--- Entries supplied ---

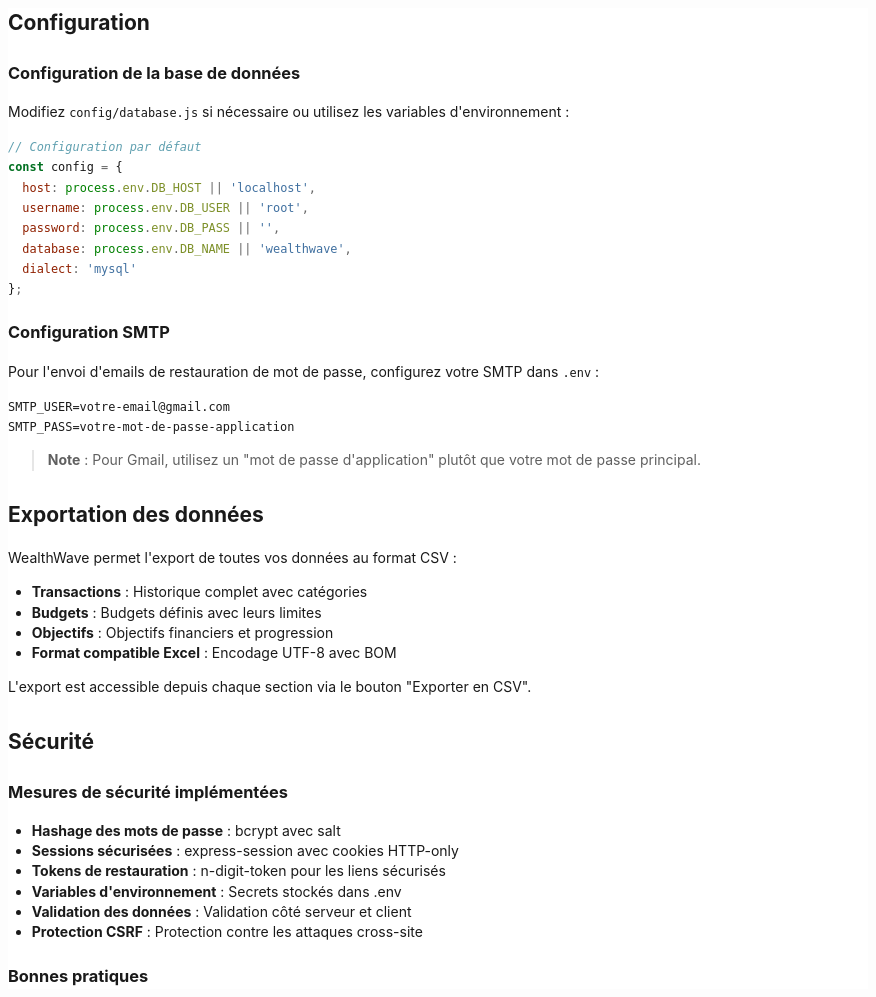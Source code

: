 ## Configuration

### Configuration de la base de données

Modifiez `config/database.js` si nécessaire ou utilisez les variables d'environnement :

```javascript
// Configuration par défaut
const config = {
  host: process.env.DB_HOST || 'localhost',
  username: process.env.DB_USER || 'root',
  password: process.env.DB_PASS || '',
  database: process.env.DB_NAME || 'wealthwave',
  dialect: 'mysql'
};
```

### Configuration SMTP

Pour l'envoi d'emails de restauration de mot de passe, configurez votre SMTP dans `.env` :

```env
SMTP_USER=votre-email@gmail.com
SMTP_PASS=votre-mot-de-passe-application
```

> **Note** : Pour Gmail, utilisez un "mot de passe d'application" plutôt que votre mot de passe principal.

## Exportation des données

WealthWave permet l'export de toutes vos données au format CSV :

- **Transactions** : Historique complet avec catégories
- **Budgets** : Budgets définis avec leurs limites
- **Objectifs** : Objectifs financiers et progression
- **Format compatible Excel** : Encodage UTF-8 avec BOM

L'export est accessible depuis chaque section via le bouton "Exporter en CSV".

## Sécurité

### Mesures de sécurité implémentées

- **Hashage des mots de passe** : bcrypt avec salt
- **Sessions sécurisées** : express-session avec cookies HTTP-only
- **Tokens de restauration** : n-digit-token pour les liens sécurisés
- **Variables d'environnement** : Secrets stockés dans .env
- **Validation des données** : Validation côté serveur et client
- **Protection CSRF** : Protection contre les attaques cross-site

### Bonnes pratiques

---

(Task goal)
Return the lines above that include the string "votre".

(The answer)
Pour l'envoi d'emails de restauration de mot de passe, configurez votre SMTP dans `.env` :
SMTP_USER=votre-email@gmail.com
SMTP_PASS=votre-mot-de-passe-application
> **Note** : Pour Gmail, utilisez un "mot de passe d'application" plutôt que votre mot de passe principal.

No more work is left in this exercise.